• **Task goal**: Write out the opening lines of the data word for word, up to and including the line with "and $e_1 + e_2 + e_3 = 0$.", and leave every picture and every later line out.

• **Source data**:
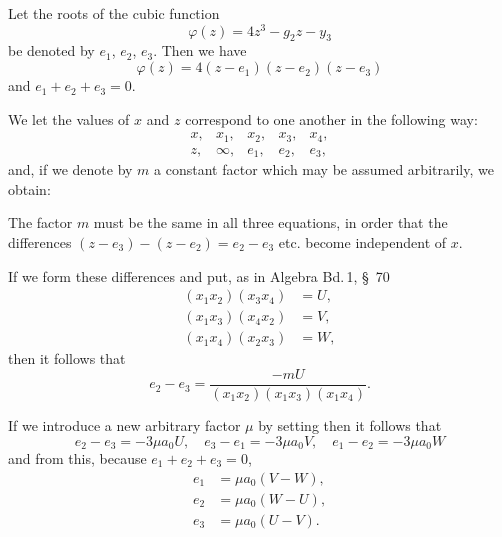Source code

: 
Let the roots of the cubic function
\[
\varphi(z) = 4z^3 - g_2 z - y_3 %
\]
be denoted by $e_1$, $e_2$, $e_3$. Then we have
\[
\varphi(z) = 4(z-e_1)(z-e_2)(z-e_3)
\]
and $e_1 + e_2 + e_3 = 0$.

We let the values of $x$ and $z$ correspond to one another in the following way:
\[
\begin{array}{ccccc}
x, & x_1, & x_2, & x_3, & x_4, \\
z, & \infty, & e_1, & e_2, & e_3,
\end{array}
\]
and, if we denote by $m$ a constant factor which may be assumed arbitrarily, we obtain:

The factor $m$ must be the same in all three equations, in order that the differences $(z-e_3)-(z-e_2)=e_2-e_3$ etc. become independent of $x$.

If we form these differences and put, as in Algebra Bd.\,1, \S\ 70
\[
\begin{aligned}
(x_1x_2)(x_3x_4) &= U,\\
(x_1x_3)(x_4x_2) &= V,\\
(x_1x_4)(x_2x_3) &= W,
\end{aligned}
\]
then it follows that
\[
e_2 - e_3 = \frac{-mU}{(x_1x_2)(x_1x_3)(x_1x_4)}.
\]

If we introduce a new arbitrary factor $\mu$ by setting
then it follows that
\[
e_2 - e_3 = -3\mu a_0 U, \quad e_3 - e_1 = -3\mu a_0 V, \quad e_1 - e_2 = -3\mu a_0 W
\]
and from this, because $e_1+e_2+e_3=0$,
\[
\begin{aligned}
e_1 &= \mu a_0 (V-W),\\
e_2 &= \mu a_0 (W-U),\\
e_3 &= \mu a_0 (U-V).
\end{aligned}
\]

• **Your solution**:
Source code

: 
Let the roots of the cubic function
\[
\varphi(z) = 4z^3 - g_2 z - y_3 %
\]
be denoted by $e_1$, $e_2$, $e_3$. Then we have
\[
\varphi(z) = 4(z-e_1)(z-e_2)(z-e_3)
\]
and $e_1 + e_2 + e_3 = 0$.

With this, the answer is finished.